[[ MATERIALS PROVIDED open ]]

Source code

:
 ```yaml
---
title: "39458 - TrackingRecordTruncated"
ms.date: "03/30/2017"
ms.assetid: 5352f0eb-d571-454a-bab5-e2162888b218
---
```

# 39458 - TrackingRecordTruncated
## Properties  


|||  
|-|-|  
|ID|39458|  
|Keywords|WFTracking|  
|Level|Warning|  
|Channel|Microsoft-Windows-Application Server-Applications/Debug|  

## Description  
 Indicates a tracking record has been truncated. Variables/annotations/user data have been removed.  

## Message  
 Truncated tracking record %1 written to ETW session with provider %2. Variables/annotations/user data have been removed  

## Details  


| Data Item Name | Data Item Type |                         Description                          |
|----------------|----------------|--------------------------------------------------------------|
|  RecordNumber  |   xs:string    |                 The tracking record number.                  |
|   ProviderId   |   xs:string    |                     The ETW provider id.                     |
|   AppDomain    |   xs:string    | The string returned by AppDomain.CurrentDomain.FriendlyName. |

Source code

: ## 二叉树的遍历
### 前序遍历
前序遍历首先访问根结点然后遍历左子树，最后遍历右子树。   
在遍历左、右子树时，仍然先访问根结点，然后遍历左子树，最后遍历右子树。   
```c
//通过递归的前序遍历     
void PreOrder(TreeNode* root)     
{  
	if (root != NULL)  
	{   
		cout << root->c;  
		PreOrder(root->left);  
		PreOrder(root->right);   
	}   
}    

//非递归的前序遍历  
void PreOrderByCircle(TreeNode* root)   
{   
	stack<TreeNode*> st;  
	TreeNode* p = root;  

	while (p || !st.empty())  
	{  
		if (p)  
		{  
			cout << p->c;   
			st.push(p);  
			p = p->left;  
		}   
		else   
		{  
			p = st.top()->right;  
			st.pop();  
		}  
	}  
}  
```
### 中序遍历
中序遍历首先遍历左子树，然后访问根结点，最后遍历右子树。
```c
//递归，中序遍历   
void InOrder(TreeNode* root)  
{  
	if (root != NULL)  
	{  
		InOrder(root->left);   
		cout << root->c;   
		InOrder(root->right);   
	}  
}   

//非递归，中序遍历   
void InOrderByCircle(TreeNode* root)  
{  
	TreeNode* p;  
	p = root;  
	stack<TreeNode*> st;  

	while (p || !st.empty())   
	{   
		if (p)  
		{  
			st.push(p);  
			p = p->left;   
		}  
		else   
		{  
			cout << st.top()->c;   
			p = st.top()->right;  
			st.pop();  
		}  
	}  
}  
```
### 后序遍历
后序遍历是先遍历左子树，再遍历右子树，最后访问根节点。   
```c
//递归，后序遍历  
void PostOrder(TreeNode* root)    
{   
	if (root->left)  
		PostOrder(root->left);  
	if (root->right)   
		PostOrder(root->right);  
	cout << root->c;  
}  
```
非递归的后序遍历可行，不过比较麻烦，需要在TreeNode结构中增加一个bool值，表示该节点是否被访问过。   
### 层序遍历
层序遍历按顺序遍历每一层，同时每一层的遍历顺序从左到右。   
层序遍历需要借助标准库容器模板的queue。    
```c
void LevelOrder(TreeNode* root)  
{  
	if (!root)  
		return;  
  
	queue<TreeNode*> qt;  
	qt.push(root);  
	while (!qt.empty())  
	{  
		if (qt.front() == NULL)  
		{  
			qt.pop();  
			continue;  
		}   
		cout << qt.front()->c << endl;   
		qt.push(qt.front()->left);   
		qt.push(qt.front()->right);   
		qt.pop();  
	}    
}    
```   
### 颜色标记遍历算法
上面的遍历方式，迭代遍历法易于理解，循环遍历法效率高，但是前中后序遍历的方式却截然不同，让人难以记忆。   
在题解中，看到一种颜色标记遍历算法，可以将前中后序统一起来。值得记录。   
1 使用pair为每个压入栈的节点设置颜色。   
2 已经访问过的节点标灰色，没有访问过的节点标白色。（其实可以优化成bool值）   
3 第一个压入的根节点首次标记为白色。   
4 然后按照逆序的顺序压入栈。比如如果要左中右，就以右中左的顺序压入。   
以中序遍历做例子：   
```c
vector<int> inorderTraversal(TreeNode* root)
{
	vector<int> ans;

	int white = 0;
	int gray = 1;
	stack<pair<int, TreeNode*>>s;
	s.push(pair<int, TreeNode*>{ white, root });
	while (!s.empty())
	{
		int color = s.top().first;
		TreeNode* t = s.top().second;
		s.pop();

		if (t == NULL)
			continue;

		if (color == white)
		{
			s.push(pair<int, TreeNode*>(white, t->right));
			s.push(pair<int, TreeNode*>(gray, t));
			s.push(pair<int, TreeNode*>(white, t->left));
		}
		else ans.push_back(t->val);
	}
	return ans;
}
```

[[ MATERIALS PROVIDED closed ]]

EXERCISE DESCRIPTION: The answer should be only the number of lines in the data that include "gray".

SOLUTION FOR THIS PROBLEM: 2